● **TASK TO CARRY OUT**
Reproduce each line of the entries that carries "percentage".

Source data
⁂
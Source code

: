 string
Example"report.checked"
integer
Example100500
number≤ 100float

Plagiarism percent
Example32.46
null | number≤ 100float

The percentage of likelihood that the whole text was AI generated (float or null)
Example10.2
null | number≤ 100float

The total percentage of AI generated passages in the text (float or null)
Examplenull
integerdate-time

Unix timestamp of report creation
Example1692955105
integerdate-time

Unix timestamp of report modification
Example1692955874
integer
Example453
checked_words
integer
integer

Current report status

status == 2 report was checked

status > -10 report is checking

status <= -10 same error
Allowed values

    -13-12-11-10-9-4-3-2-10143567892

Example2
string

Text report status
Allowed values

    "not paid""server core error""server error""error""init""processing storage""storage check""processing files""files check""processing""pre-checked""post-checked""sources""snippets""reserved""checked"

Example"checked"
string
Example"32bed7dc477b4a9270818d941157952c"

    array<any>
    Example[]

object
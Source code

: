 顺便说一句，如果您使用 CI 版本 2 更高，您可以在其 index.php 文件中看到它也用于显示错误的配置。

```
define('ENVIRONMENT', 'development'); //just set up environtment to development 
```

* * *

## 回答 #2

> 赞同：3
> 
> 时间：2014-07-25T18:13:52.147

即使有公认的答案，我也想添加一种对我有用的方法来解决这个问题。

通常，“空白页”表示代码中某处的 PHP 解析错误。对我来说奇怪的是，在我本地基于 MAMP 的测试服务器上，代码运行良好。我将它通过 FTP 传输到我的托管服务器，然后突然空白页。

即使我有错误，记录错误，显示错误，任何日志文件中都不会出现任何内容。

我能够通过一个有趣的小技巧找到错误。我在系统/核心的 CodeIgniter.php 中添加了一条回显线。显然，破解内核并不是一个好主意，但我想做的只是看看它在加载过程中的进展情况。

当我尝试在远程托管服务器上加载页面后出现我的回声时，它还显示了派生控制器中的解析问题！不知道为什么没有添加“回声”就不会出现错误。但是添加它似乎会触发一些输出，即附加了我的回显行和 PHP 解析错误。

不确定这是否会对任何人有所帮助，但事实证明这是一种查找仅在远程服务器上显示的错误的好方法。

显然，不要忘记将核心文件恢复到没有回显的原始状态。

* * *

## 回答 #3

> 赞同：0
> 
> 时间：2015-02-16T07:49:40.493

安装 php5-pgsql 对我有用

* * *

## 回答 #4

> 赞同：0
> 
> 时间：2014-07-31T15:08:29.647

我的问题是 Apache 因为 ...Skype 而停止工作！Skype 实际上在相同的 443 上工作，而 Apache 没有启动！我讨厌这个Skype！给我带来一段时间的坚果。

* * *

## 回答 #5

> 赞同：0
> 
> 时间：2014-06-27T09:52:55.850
⁂
● **TASK SOLUTION**
The percentage of likelihood that the whole text was AI generated (float or null)
The total percentage of AI generated passages in the text (float or null)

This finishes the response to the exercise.